▶ **Action item**
For the word "closure", count the lines below that contain it. Give the number alone.

╔══

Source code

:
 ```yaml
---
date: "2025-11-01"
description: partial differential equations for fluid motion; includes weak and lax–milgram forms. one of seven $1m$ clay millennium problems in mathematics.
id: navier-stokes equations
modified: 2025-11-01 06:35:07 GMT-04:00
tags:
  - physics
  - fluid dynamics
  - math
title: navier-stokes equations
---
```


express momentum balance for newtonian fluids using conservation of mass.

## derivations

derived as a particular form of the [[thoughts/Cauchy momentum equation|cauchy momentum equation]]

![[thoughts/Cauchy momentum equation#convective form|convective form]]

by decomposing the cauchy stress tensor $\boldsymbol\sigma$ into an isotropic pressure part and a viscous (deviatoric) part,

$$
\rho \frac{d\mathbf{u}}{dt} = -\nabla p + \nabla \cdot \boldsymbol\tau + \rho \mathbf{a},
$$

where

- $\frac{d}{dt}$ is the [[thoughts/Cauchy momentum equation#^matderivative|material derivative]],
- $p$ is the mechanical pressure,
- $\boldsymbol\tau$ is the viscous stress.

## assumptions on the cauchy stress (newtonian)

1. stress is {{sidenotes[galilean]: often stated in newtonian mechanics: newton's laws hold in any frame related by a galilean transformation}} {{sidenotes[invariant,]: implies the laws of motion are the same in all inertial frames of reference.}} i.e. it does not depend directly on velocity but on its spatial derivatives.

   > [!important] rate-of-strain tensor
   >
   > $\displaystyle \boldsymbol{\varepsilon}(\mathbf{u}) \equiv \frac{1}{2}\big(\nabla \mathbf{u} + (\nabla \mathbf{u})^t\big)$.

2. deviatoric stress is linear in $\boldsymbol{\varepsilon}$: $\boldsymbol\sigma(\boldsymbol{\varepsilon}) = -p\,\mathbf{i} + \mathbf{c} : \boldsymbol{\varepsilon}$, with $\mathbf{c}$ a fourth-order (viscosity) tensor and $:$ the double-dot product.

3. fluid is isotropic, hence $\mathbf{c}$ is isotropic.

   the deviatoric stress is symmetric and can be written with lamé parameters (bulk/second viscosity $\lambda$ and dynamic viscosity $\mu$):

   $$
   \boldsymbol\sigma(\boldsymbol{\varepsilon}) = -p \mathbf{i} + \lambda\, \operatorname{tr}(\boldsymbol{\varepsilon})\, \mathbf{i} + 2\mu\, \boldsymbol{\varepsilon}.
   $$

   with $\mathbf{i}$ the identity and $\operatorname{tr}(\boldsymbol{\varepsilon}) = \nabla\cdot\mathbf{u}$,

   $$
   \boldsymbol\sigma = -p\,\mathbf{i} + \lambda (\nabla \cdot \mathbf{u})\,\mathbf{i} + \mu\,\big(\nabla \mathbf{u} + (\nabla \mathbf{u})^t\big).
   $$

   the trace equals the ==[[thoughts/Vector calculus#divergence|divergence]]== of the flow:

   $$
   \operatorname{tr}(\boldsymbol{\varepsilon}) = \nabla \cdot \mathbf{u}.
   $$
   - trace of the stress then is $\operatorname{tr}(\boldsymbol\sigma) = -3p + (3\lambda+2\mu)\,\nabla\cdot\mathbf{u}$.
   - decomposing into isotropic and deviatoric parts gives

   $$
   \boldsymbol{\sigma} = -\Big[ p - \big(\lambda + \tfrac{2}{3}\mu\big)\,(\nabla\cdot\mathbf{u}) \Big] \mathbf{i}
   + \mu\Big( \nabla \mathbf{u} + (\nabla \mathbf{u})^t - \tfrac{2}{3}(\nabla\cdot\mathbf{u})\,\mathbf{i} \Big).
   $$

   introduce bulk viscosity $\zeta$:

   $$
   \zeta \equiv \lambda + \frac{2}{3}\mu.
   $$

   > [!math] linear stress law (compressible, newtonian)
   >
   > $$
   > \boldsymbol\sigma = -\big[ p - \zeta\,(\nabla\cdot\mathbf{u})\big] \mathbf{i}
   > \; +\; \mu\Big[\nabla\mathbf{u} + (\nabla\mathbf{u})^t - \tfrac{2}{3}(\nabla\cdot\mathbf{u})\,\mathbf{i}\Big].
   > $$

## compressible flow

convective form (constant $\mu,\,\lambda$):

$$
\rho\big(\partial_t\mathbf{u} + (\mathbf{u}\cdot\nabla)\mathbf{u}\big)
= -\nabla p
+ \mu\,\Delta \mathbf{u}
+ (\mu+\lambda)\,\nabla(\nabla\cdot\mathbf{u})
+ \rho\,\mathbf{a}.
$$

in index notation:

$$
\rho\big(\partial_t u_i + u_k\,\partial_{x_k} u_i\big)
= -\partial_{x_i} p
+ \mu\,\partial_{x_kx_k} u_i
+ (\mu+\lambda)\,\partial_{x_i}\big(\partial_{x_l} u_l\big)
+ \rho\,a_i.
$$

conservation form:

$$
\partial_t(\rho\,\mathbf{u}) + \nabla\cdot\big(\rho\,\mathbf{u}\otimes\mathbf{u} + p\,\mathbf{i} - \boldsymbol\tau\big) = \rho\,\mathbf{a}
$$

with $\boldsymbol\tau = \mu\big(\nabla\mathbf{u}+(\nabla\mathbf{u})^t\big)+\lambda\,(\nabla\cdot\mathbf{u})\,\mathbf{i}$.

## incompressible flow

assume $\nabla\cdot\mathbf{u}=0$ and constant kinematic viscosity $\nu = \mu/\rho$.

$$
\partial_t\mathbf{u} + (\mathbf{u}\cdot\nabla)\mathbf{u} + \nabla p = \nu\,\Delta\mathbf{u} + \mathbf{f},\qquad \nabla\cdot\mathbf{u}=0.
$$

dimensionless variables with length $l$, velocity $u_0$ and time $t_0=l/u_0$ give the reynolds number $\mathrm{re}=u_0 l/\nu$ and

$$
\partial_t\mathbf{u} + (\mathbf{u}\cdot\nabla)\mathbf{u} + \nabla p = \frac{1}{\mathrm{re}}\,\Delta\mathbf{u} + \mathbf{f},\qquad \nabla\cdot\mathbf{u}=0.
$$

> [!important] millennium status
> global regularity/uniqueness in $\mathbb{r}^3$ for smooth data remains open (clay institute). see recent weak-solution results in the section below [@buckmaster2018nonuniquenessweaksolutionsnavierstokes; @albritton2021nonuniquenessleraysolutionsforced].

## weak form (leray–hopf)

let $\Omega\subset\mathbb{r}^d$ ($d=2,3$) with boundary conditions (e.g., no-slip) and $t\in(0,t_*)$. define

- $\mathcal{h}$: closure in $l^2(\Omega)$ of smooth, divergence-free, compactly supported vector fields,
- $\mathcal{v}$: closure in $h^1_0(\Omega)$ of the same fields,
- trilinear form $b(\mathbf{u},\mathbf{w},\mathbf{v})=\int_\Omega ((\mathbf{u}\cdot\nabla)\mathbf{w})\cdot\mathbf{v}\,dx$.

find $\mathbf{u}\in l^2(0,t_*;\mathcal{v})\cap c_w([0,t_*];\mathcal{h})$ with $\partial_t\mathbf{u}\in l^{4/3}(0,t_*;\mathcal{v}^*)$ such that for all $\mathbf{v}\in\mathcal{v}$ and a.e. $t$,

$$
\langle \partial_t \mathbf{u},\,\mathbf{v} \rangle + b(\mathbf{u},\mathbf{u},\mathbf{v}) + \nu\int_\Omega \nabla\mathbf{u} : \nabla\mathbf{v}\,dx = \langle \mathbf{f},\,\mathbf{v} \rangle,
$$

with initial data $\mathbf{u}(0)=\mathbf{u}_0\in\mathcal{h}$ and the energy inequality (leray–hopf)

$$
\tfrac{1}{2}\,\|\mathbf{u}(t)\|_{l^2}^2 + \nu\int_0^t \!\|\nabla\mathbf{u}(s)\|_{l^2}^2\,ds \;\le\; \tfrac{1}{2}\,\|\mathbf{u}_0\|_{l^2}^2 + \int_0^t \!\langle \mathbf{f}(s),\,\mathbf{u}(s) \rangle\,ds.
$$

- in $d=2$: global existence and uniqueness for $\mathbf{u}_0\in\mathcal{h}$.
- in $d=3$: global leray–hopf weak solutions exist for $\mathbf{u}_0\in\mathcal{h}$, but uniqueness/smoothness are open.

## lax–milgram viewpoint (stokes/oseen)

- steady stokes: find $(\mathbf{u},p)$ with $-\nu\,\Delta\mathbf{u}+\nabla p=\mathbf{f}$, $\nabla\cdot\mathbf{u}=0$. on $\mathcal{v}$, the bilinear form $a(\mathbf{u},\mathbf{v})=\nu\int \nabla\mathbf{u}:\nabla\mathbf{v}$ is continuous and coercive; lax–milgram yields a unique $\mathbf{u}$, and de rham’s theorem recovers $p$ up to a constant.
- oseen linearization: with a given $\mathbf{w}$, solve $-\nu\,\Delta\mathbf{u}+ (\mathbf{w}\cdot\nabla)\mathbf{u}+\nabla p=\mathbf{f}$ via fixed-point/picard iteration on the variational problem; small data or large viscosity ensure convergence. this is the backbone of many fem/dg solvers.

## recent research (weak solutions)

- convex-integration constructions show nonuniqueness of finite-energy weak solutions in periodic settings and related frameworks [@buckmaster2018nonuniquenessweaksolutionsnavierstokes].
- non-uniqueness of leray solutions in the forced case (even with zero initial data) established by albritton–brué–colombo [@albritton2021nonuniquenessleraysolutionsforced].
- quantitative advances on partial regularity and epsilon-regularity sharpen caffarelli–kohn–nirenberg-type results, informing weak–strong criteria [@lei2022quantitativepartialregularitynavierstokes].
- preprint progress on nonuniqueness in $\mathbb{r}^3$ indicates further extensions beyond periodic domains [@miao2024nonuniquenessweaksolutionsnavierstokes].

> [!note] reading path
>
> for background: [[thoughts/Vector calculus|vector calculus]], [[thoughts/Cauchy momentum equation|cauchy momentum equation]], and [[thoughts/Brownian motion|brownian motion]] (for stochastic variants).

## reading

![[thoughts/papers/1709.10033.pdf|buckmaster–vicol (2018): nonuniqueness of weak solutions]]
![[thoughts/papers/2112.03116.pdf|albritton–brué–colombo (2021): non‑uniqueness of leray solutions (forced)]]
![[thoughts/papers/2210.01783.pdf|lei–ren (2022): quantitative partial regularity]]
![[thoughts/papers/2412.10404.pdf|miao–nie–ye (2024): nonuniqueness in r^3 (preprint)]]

╚══

▶ **Response to the task**
2